INFORMATION PROVIDED
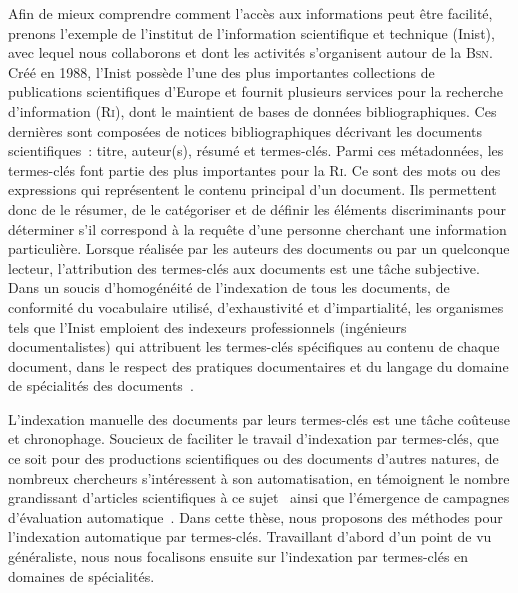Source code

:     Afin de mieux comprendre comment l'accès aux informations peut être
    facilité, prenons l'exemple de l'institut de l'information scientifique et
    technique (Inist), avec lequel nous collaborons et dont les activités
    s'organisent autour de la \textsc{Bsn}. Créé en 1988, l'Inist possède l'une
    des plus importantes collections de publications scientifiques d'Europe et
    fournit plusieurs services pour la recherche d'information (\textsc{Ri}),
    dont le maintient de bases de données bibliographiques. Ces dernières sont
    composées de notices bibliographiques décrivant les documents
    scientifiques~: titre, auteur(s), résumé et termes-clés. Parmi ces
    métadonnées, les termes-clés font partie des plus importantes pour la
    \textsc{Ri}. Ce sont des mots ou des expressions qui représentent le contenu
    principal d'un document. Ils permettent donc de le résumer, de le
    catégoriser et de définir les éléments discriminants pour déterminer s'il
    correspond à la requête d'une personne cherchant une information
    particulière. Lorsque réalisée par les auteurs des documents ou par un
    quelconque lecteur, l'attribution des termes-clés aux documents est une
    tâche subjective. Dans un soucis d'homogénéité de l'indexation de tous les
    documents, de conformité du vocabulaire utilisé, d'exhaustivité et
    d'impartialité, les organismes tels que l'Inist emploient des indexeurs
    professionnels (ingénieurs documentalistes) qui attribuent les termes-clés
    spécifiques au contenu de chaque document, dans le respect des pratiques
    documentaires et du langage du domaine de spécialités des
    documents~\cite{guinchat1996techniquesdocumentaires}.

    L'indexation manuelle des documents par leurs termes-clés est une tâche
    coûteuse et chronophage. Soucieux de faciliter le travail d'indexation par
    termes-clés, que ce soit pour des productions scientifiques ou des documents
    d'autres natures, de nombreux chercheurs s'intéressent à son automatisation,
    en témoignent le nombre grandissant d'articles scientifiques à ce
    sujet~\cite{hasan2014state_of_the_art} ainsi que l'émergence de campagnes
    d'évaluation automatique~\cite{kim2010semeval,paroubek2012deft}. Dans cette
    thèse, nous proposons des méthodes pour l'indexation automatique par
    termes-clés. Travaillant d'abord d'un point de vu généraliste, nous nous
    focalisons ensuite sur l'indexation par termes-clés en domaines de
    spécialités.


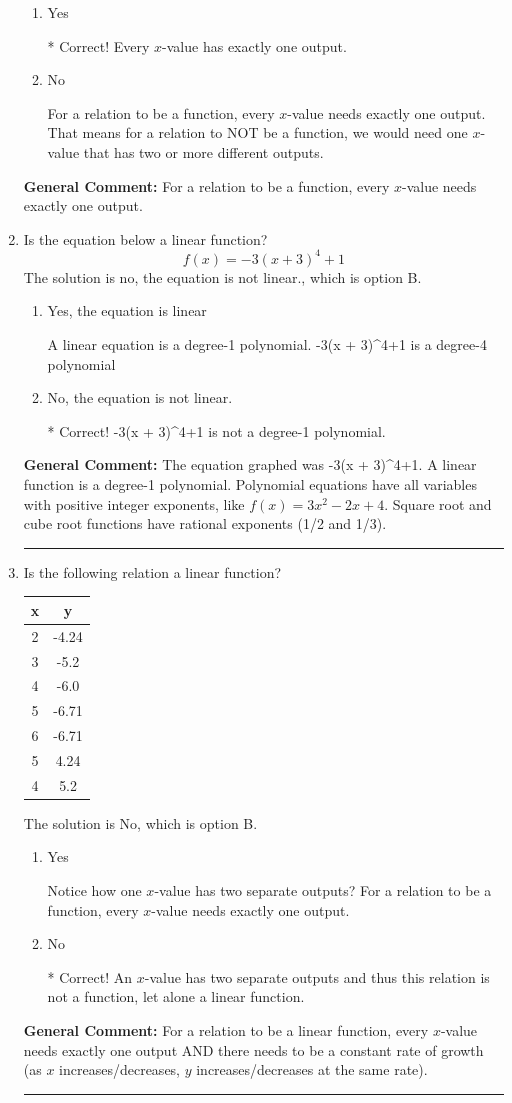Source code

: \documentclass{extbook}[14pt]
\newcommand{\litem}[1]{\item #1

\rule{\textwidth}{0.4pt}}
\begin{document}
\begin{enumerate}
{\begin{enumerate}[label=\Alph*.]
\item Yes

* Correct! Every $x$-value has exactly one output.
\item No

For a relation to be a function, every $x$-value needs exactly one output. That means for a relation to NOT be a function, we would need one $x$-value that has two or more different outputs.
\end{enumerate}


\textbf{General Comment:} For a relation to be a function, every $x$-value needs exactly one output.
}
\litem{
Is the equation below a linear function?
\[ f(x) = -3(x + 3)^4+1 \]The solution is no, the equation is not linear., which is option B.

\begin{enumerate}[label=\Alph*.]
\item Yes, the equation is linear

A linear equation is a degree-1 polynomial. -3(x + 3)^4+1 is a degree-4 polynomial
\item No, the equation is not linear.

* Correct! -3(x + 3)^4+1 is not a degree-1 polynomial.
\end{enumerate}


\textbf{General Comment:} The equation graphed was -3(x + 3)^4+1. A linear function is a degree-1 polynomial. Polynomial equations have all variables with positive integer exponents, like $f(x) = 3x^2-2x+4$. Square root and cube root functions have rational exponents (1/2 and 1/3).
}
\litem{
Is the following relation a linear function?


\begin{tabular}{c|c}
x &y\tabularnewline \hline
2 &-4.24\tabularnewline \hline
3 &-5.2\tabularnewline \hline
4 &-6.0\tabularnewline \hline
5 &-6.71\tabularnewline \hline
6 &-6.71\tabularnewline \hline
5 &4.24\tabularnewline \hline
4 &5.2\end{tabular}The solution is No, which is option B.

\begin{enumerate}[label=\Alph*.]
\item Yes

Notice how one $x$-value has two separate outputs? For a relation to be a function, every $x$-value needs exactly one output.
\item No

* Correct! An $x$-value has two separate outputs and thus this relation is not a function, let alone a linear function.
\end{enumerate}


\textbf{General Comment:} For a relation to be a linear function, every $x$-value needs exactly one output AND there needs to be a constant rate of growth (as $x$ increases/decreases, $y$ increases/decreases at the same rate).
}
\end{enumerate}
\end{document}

TASK BRIEF
Go from the first line of the listing to the line holding "des plus importantes collections" and, please, transcribe those lines exactly, both included, with no pictures.

TASK SOLUTION
Source code

:     Afin de mieux comprendre comment l'accès aux informations peut être
    facilité, prenons l'exemple de l'institut de l'information scientifique et
    technique (Inist), avec lequel nous collaborons et dont les activités
    s'organisent autour de la \textsc{Bsn}. Créé en 1988, l'Inist possède l'une
    des plus importantes collections de publications scientifiques d'Europe et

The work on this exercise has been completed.